Natural language understanding of "right" will yield normativity

This proposition is true if you can take a cognitively powerful agent that otherwise seems pretty competent at understanding natural language, and that has been previously trained out of infrahuman errors in understanding natural language, ask it to 'do the right thing' or 'do the right thing, defined the right way' and its natural language understanding of 'right' yields what we would intuitively see as normativity.

Arguments

[todo: expand]

Natural categories have boundaries with low algorithmic information relative to boundaries produced by a purely epistemic system with a simplicity prior.

'Unnatural' categories have value-laden boundaries. Values have high algorithmic information because of the Orthogonality Thesis and Complexity of value. Unnatural categories appear simple to us because we do dimensional reduction on value boundaries. Things merely near to the boundaries of unnatural categories can fall off rapidly in value because of fragility.

There's an inductive problem where 18 things are important and only 17 of them vary between the positive and negative examples in the data.

Edge instantiation makes this worse because it tends to seek out extreme cases.

The word 'right' involves a lot of what we call 'philosophical competence' in the sense that humans figuring it out will go through a lot of new cognitive use-paths ('unprecedented excursions') that they didn't traverse while disambiguating blue and green. This also holds true when people are reflecting on how to figure out 'right'. Example case of CDT vs. UDT.

This also matters because edge instantiation on the most 'right' as persuasively-right cases, will produce things that humans find superpersuasive (perhaps via shoving brains onto strange new pathways). So we can't define right as that which would counterfactually cause a human model to agree that 'right' applies.

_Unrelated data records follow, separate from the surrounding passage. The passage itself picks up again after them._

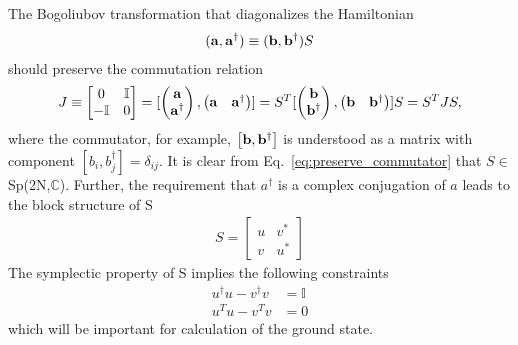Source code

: The Bogoliubov transformation that diagonalizes the Hamiltonian
\begin{eqnarray}\begin{aligned}
\label{eq:def_a}
({\bf a} , {\bf a}^\dagger)\equiv({\bf b} , {\bf b}^\dagger)S
\end{aligned}\end{eqnarray}
should preserve the commutation relation
\begin{eqnarray}\begin{aligned}
\label{eq:preserve_commutator}
J\equiv\begin{bmatrix}
0 & \mathbb{I}\\
-\mathbb{I} & 0
\end{bmatrix}
=[
\begin{pmatrix}
{\bf a} \\
{\bf a}^\dagger
\end{pmatrix},
\begin{pmatrix}
{\bf a} & {\bf a}^\dagger
\end{pmatrix}]
=S^T[
\begin{pmatrix}
{\bf b} \\
{\bf b}^\dagger
\end{pmatrix},
\begin{pmatrix}
{\bf b} & {\bf b}^\dagger
\end{pmatrix}]S
=S^T JS,
\end{aligned}\end{eqnarray}
where the commutator, for example, $\left[{\bf b},{\bf b}^\dagger\right]$ is understood as a matrix with component $[b_i,b_j^\dagger]=\delta_{ij}$. It is clear from Eq.~\eqref{eq:preserve_commutator} that $S\in$Sp(2N,$\mathbb{C}$)\cite{fulton_representation_2004}. Further, the requirement that $a^\dagger$ is a complex conjugation of $a$ leads to the block structure of S
\begin{eqnarray}
\label{eq:block_S}
S=
\begin{bmatrix}
u & v^*\\
v & u^*
\end{bmatrix}
\end{eqnarray}
The symplectic property of S implies the following constraints 
\begin{eqnarray}
u^\dagger u-v^\dagger v&=\mathbb{I}\label{eq:constraint_1}\\
u^T u-v^T v&=0\label{eq:constraint_2}
\end{eqnarray}
which will be important for calculation of the ground state.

This keys into the inductive problem where variation must be shadowed in the data for the induced concept to cover it.

But if you had a complete predictive model of a human, it's then possible though not necessary that normative boundaries might be possible to induce by examples and asking to clarify ambiguities.

Comments

Paul Christiano

These arguments seem weak to me.

I think the basic issue is that you are not properly handling uncertainty about what will be practically needed to train an agent out of infrahuman errors in language understanding. Your arguments seem much more reasonable under a particular model (e.g. a system that is making predictions or plans and develops language understanding as a tool for making better predictions), but it seems hard to justify 90% confidence in that model.
It's not at all clear that language understanding means identifying "natural" categories. Whether values have high information content doesn't seem like a huge consideration given what I consider plausible approaches to language learning---it's the kind of thing that makes the problem linearly harder / require linearly more data, rather than causing a qualitative change.
It seems clear that "right" does not mean "a human would judge right given a persuasive argument." That's a way we might try to define right, but it's clearly an alternative to a natural language understanding of right (an alternative I consider more plausible), not an aspect of it.
"Do the right thing" does not have to cash out as a function from outcomes --> rightness followed by rightness-maximization. That's not even really an intuitive way to cash it out.
The key issue may be how well natural language understanding degrades under uncertainty. Again, you seem to be imagining a distribution over vague maps from outcome --> rightness which is then maximized in expectation, whereas I (and I think most people) are imagining an incomplete set of tentative views about rightness. The incomplete set of tentative views about rightness can include strong claims about things like violations of human autonomy (even though autonomy is similarly defined by an incomplete set of tentative views rather than a distribution over maps from outcome ---> autonomy).

I agree that many commenters and some researchers are too optimistic about this kind of thing working automatically or by default. But I think your post doesn't engage with the substantive optimistic view.

It would be easier to respond if you gave a tighter argument for your conclusion, but it might also be worth someone actively making a tighter argument for the optimistic view, especially if you actually don't understand the strong optimistic view (rather than initially responding to a weak version of it for clarity).